Blog / Videogrep and Spacy

June 10, 2022

Creating Supercuts with Pattern Matching

In previous versions of Videogrep I included the pattern library, which, at the time (2015), was my preferred tool for natural language processing tasks. Integrating pattern allowed Videogrep to create supercuts based on grammatical patterns.

In an attempt to simplify things, I no longer include pattern with Videogrep. And generally speaking I’ve moved on from pattern altogether, to the more robust spaCy, an “industrial-strength” natural language processing library which is also a pleasure to use.

In this post I’ll explain how to use spaCy with Videogrep. In doing so, I’ll also go over some NLP basics, as well as how to use Videogrep as a Python module, rather than a command-line application.

If you’re unfamiliar with Videogrep, see this tutorial first.

Introduction to spaCy

Note: this is an overly brief section! For more, see spaCy 101, and/or Allison Parrish’s tutorial NLP Concepts with spaCy.

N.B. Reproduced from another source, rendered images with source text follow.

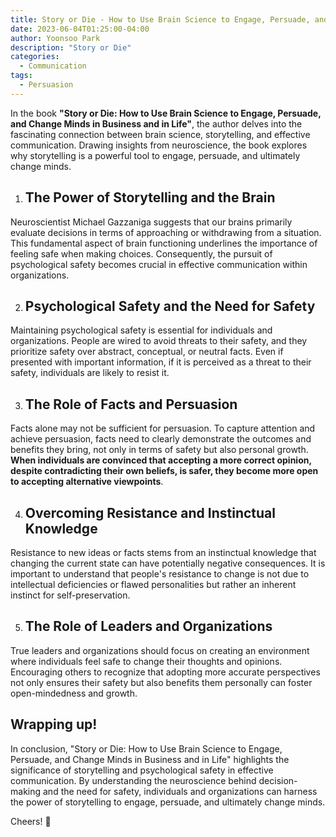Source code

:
 ```yaml
---
title: Story or Die - How to Use Brain Science to Engage, Persuade, and Change Minds in Business and in Life Summary
date: 2023-06-04T01:25:00-04:00
author: Yoonsoo Park
description: "Story or Die"
categories:
  - Communication
tags:
  - Persuasion
---
```


In the book **"Story or Die: How to Use Brain Science to Engage, Persuade, and Change Minds in Business and in Life"**, the author delves into the fascinating connection between brain science, storytelling, and effective communication. Drawing insights from neuroscience, the book explores why storytelling is a powerful tool to engage, persuade, and ultimately change minds.

1. ## The Power of Storytelling and the Brain

Neuroscientist Michael Gazzaniga suggests that our brains primarily evaluate decisions in terms of approaching or withdrawing from a situation. This fundamental aspect of brain functioning underlines the importance of feeling safe when making choices. Consequently, the pursuit of psychological safety becomes crucial in effective communication within organizations.

2. ## Psychological Safety and the Need for Safety

Maintaining psychological safety is essential for individuals and organizations. People are wired to avoid threats to their safety, and they prioritize safety over abstract, conceptual, or neutral facts. Even if presented with important information, if it is perceived as a threat to their safety, individuals are likely to resist it.

3. ## The Role of Facts and Persuasion

Facts alone may not be sufficient for persuasion. To capture attention and achieve persuasion, facts need to clearly demonstrate the outcomes and benefits they bring, not only in terms of safety but also personal growth. __When individuals are convinced that accepting a more correct opinion, despite contradicting their own beliefs, is safer, they become more open to accepting alternative viewpoints__.

4. ## Overcoming Resistance and Instinctual Knowledge

Resistance to new ideas or facts stems from an instinctual knowledge that changing the current state can have potentially negative consequences. It is important to understand that people's resistance to change is not due to intellectual deficiencies or flawed personalities but rather an inherent instinct for self-preservation.

5. ## The Role of Leaders and Organizations

True leaders and organizations should focus on creating an environment where individuals feel safe to change their thoughts and opinions. Encouraging others to recognize that adopting more accurate perspectives not only ensures their safety but also benefits them personally can foster open-mindedness and growth.


## Wrapping up!
In conclusion, "Story or Die: How to Use Brain Science to Engage, Persuade, and Change Minds in Business and in Life" highlights the significance of storytelling and psychological safety in effective communication. By understanding the neuroscience behind decision-making and the need for safety, individuals and organizations can harness the power of storytelling to engage, persuade, and ultimately change minds.


Cheers! 🍺
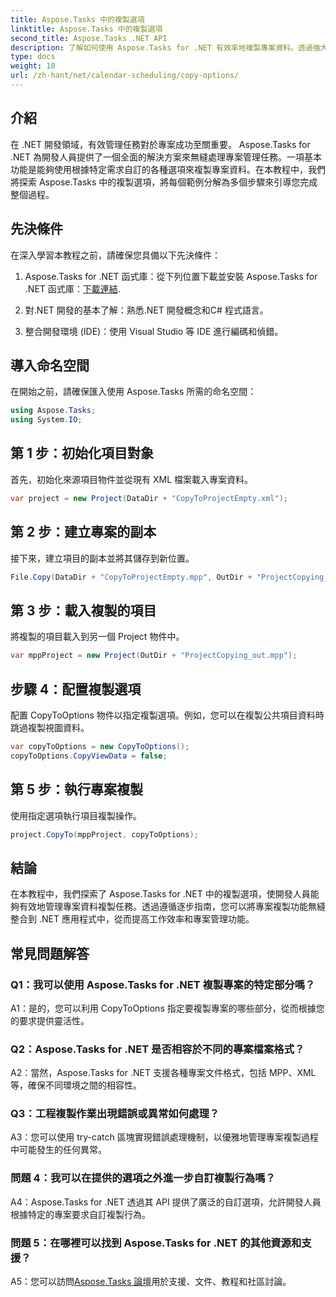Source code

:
 ```yaml
---
title: Aspose.Tasks 中的複製選項
linktitle: Aspose.Tasks 中的複製選項
second_title: Aspose.Tasks .NET API
description: 了解如何使用 Aspose.Tasks for .NET 有效率地複製專案資料。透過強大的專案管理功能增強您的 .NET 應用程式。
type: docs
weight: 18
url: /zh-hant/net/calendar-scheduling/copy-options/
---
```

## 介紹

在 .NET 開發領域，有效管理任務對於專案成功至關重要。 Aspose.Tasks for .NET 為開發人員提供了一個全面的解決方案來無縫處理專案管理任務。一項基本功能是能夠使用根據特定需求自訂的各種選項來複製專案資料。在本教程中，我們將探索 Aspose.Tasks 中的複製選項，將每個範例分解為多個步驟來引導您完成整個過程。

## 先決條件

在深入學習本教程之前，請確保您具備以下先決條件：

1.  Aspose.Tasks for .NET 函式庫：從下列位置下載並安裝 Aspose.Tasks for .NET 函式庫：[下載連結](https://releases.aspose.com/tasks/net/).
   
2. 對.NET 開發的基本了解：熟悉.NET 開發概念和C# 程式語言。

3. 整合開發環境 (IDE)：使用 Visual Studio 等 IDE 進行編碼和偵錯。

## 導入命名空間

在開始之前，請確保匯入使用 Aspose.Tasks 所需的命名空間：

```csharp
using Aspose.Tasks;
using System.IO;


```

## 第 1 步：初始化項目對象

首先，初始化來源項目物件並從現有 XML 檔案載入專案資料。

```csharp
var project = new Project(DataDir + "CopyToProjectEmpty.xml");
```

## 第 2 步：建立專案的副本

接下來，建立項目的副本並將其儲存到新位置。

```csharp
File.Copy(DataDir + "CopyToProjectEmpty.mpp", OutDir + "ProjectCopying_out.mpp", true);
```

## 第 3 步：載入複製的項目

將複製的項目載入到另一個 Project 物件中。

```csharp
var mppProject = new Project(OutDir + "ProjectCopying_out.mpp");
```

## 步驟 4：配置複製選項

配置 CopyToOptions 物件以指定複製選項。例如，您可以在複製公共項目資料時跳過複製視圖資料。

```csharp
var copyToOptions = new CopyToOptions();
copyToOptions.CopyViewData = false;
```

## 第 5 步：執行專案複製

使用指定選項執行項目複製操作。

```csharp
project.CopyTo(mppProject, copyToOptions);
```

## 結論

在本教程中，我們探索了 Aspose.Tasks for .NET 中的複製選項，使開發人員能夠有效地管理專案資料複製任務。透過遵循逐步指南，您可以將專案複製功能無縫整合到 .NET 應用程式中，從而提高工作效率和專案管理功能。

## 常見問題解答

### Q1：我可以使用 Aspose.Tasks for .NET 複製專案的特定部分嗎？

A1：是的，您可以利用 CopyToOptions 指定要複製專案的哪些部分，從而根據您的要求提供靈活性。

### Q2：Aspose.Tasks for .NET 是否相容於不同的專案檔案格式？

A2：當然，Aspose.Tasks for .NET 支援各種專案文件格式，包括 MPP、XML 等，確保不同環境之間的相容性。

### Q3：工程複製作業出現錯誤或異常如何處理？

A3：您可以使用 try-catch 區塊實現錯誤處理機制，以優雅地管理專案複製過程中可能發生的任何異常。

### 問題 4：我可以在提供的選項之外進一步自訂複製行為嗎？

A4：Aspose.Tasks for .NET 透過其 API 提供了廣泛的自訂選項，允許開發人員根據特定的專案要求自訂複製行為。

### 問題 5：在哪裡可以找到 Aspose.Tasks for .NET 的其他資源和支援？

 A5：您可以訪問[Aspose.Tasks 論壇](https://forum.aspose.com/c/tasks/15)用於支援、文件、教程和社區討論。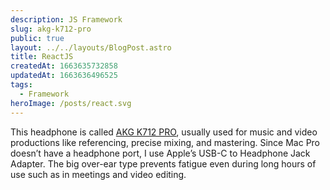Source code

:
 ```yaml
---
description: JS Framework
slug: akg-k712-pro
public: true
layout: ../../layouts/BlogPost.astro
title: ReactJS
createdAt: 1663635732858
updatedAt: 1663636496525
tags:
  - Framework
heroImage: /posts/react.svg
---
```



This headphone is called [AKG K712 PRO](https://amzn.to/2LIdaDg), usually used for music and video productions like referencing, precise mixing, and mastering. Since Mac Pro doesn’t have a headphone port, I use Apple’s USB-C to Headphone Jack Adapter. The big over-ear type prevents fatigue even during long hours of use such as in meetings and video editing.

At its core, natural language processing (or NLP) systems allow the computer to “make sense” of human language. NLP tasks might include: determining that a particular set of characters is a word or a sentence; determining that a particular word is a noun, adjective or other part of speech; determining that a word is a “named entity” like a business, place, or person; estimating the similarity between two words or phrases. And so on!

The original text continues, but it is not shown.